The task.
For every line in the entries that contains "Permet", show the whole line.

Task input.
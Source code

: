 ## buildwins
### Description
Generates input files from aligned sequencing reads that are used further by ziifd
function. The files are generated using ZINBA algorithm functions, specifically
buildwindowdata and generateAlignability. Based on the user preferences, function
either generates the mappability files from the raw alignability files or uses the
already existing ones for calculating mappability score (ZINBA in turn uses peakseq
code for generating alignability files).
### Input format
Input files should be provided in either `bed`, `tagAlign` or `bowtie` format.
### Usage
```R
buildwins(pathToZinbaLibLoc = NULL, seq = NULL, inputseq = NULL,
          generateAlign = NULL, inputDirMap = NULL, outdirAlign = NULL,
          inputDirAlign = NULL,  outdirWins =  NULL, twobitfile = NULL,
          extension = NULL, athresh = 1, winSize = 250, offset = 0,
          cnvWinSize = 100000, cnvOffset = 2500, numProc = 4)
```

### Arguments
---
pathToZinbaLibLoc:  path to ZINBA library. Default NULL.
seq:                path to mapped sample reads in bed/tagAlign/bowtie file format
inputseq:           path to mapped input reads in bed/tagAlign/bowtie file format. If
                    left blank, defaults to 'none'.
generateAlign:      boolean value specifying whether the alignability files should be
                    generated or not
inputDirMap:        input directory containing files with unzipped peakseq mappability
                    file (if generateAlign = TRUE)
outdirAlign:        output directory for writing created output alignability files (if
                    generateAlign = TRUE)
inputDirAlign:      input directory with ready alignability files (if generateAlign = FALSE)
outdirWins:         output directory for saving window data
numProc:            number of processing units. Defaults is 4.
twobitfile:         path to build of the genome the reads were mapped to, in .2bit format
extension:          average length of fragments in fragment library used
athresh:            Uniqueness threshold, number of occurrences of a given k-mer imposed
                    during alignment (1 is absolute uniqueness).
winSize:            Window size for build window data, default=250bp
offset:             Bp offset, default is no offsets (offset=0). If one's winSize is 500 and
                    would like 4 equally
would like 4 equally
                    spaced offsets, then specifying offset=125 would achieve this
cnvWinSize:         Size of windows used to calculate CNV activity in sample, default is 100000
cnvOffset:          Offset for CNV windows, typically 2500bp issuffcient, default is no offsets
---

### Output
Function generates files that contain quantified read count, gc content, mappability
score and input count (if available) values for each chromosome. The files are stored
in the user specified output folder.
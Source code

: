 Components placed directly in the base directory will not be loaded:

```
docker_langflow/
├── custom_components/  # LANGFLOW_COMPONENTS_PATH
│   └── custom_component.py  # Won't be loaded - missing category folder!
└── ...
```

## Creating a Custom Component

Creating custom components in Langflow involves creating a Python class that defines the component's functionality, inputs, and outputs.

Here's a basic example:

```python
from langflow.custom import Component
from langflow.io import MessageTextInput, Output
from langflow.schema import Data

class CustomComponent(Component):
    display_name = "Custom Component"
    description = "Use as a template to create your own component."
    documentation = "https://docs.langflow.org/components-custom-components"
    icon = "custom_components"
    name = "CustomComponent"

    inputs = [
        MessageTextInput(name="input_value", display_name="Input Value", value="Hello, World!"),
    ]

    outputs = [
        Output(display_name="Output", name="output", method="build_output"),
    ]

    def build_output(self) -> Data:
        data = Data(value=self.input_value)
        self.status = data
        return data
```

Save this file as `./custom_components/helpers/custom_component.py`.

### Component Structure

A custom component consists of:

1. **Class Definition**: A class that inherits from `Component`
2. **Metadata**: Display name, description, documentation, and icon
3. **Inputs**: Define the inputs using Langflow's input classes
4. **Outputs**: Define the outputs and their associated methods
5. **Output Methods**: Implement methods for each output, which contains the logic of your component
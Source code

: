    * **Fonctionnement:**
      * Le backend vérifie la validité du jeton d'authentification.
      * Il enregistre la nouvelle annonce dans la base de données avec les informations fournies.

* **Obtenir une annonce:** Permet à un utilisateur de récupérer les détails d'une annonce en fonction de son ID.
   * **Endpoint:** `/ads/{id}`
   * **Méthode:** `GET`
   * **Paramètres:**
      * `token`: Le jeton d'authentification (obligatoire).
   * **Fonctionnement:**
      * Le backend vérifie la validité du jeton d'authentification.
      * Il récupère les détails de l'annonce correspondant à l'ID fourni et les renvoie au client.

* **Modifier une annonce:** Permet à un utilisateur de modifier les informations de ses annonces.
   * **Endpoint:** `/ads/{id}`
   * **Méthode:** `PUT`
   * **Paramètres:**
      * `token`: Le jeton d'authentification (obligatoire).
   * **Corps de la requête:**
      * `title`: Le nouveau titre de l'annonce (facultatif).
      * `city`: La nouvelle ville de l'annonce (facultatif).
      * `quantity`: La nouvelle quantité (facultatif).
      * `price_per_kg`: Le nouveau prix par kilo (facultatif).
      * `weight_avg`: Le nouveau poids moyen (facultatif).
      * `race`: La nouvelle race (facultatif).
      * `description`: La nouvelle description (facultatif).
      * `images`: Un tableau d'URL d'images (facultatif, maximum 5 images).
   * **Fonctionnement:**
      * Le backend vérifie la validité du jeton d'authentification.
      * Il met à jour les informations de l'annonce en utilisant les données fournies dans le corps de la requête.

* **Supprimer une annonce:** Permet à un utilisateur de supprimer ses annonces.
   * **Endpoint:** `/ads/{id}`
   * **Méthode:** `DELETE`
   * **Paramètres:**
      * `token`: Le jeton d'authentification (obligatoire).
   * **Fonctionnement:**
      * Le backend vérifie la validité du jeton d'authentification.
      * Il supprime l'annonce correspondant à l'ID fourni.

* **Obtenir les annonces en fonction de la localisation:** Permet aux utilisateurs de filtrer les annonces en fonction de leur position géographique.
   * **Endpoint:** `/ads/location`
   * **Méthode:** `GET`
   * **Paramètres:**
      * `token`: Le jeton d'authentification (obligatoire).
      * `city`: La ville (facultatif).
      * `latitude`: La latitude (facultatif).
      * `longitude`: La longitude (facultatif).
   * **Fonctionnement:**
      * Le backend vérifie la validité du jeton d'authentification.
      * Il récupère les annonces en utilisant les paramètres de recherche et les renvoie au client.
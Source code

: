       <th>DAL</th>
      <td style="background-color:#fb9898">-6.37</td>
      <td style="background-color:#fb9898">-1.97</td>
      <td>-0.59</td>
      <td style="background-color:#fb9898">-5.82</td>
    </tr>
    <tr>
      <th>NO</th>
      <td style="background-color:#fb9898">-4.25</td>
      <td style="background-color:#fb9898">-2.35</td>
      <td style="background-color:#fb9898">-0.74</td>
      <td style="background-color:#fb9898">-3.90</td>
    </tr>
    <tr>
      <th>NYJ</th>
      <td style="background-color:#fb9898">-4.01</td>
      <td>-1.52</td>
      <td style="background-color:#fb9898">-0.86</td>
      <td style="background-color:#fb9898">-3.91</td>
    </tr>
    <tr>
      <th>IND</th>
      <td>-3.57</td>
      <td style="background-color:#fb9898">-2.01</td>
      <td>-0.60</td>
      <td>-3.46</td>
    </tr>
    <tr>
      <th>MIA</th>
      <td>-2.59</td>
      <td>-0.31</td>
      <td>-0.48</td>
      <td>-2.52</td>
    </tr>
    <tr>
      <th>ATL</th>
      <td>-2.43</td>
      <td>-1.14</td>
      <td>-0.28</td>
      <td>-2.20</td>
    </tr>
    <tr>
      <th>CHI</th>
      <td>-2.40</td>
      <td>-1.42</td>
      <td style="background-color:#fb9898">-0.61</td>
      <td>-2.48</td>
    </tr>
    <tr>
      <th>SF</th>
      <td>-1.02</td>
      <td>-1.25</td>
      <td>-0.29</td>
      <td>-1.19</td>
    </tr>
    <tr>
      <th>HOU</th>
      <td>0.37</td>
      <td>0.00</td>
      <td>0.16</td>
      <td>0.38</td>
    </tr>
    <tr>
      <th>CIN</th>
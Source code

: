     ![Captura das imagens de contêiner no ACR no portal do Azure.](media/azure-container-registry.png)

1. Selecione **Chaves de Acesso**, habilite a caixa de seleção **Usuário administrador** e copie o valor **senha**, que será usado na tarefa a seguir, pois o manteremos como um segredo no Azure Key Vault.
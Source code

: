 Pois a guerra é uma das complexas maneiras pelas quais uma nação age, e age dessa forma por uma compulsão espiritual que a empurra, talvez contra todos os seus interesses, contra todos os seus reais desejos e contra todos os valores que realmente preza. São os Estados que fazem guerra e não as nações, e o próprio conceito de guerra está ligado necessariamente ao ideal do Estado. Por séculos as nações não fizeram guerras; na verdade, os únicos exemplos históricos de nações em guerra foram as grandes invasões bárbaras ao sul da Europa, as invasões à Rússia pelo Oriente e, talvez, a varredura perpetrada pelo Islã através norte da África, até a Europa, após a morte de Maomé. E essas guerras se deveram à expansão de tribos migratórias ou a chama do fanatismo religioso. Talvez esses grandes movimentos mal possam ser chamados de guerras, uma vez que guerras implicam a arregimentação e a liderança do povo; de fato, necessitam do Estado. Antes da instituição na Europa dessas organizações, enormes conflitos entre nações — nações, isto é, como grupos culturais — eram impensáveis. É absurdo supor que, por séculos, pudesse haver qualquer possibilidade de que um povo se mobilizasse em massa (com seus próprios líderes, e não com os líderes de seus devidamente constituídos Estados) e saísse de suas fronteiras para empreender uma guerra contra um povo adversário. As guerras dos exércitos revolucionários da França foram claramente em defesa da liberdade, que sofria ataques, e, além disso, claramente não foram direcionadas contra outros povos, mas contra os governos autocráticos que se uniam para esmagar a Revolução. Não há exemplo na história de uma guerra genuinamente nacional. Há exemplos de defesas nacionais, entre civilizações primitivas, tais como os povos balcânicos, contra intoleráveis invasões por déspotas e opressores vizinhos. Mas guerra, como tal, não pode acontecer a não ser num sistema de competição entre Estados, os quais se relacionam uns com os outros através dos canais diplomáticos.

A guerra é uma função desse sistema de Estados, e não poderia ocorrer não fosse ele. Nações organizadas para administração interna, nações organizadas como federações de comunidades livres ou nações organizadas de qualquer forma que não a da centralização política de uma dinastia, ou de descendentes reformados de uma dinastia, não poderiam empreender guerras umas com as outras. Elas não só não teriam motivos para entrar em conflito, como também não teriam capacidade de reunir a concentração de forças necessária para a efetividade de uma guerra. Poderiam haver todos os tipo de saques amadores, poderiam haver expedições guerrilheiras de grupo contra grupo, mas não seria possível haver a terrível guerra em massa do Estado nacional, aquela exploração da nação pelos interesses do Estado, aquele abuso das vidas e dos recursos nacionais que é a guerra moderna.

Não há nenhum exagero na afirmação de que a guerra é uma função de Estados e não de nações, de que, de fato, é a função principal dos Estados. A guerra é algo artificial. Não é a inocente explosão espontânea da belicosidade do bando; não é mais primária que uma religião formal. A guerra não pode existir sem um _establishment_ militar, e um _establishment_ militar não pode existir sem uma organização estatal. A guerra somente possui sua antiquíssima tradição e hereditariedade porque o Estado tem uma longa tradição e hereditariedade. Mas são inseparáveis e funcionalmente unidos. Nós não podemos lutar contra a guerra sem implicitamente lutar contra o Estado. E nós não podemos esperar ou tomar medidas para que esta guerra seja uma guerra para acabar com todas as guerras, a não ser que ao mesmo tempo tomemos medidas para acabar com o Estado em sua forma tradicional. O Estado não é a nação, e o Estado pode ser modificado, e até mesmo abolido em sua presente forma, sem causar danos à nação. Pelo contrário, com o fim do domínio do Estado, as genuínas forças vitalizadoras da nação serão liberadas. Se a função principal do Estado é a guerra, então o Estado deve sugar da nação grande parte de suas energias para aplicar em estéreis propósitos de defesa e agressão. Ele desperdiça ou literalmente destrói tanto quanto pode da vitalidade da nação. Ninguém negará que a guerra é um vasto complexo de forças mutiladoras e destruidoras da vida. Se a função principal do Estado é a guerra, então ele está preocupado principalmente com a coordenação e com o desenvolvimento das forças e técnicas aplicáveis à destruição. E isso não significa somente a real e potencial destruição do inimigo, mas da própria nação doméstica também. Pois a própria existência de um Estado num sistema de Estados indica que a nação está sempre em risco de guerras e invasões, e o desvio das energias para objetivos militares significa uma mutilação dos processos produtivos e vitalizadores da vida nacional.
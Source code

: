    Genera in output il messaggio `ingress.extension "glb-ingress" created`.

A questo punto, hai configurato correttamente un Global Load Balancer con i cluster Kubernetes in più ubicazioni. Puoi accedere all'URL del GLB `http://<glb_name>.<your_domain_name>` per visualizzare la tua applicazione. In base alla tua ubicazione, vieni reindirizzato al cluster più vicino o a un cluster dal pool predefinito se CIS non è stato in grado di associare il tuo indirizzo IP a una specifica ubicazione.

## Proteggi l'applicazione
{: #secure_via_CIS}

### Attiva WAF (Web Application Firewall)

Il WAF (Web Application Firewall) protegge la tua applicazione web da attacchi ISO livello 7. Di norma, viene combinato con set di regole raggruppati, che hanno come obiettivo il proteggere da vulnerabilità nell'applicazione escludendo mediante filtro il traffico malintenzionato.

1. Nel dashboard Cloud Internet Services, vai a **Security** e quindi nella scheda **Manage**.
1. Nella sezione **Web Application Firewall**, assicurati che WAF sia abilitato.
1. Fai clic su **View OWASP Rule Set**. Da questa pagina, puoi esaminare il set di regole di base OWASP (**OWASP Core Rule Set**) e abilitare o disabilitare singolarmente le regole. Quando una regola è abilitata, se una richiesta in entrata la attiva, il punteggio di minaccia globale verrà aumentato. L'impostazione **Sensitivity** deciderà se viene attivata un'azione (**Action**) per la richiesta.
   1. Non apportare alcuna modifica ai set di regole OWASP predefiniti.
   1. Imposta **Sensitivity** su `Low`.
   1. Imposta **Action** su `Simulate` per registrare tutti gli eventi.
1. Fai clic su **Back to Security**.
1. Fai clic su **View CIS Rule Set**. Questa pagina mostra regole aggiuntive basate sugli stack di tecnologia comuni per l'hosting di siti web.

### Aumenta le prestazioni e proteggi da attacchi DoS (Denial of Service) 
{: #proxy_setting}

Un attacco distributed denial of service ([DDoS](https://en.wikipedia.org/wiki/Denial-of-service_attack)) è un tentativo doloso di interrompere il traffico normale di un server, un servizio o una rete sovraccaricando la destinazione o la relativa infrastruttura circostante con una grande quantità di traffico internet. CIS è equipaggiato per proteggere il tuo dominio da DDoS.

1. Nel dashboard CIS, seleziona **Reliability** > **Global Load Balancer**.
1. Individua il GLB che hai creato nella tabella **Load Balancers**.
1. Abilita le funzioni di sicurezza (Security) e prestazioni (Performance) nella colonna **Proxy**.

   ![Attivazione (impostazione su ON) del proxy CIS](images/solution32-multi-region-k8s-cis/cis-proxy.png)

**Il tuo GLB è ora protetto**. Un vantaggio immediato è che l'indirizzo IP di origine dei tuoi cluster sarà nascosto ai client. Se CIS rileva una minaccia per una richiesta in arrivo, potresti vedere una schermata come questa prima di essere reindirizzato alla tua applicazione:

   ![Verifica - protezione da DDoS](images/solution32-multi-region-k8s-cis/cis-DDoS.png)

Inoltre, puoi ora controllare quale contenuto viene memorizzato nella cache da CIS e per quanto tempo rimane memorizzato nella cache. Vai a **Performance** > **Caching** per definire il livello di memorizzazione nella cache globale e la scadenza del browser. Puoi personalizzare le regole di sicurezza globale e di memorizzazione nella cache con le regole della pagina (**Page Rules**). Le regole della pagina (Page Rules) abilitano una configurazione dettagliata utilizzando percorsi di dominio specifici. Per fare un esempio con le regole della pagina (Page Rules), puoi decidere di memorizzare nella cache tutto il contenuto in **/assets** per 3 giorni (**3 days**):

Reply.
* **Obtenir une annonce:** Permet à un utilisateur de récupérer les détails d'une annonce en fonction de son ID.
* **Modifier une annonce:** Permet à un utilisateur de modifier les informations de ses annonces.
* **Supprimer une annonce:** Permet à un utilisateur de supprimer ses annonces.
* **Obtenir les annonces en fonction de la localisation:** Permet aux utilisateurs de filtrer les annonces en fonction de leur position géographique.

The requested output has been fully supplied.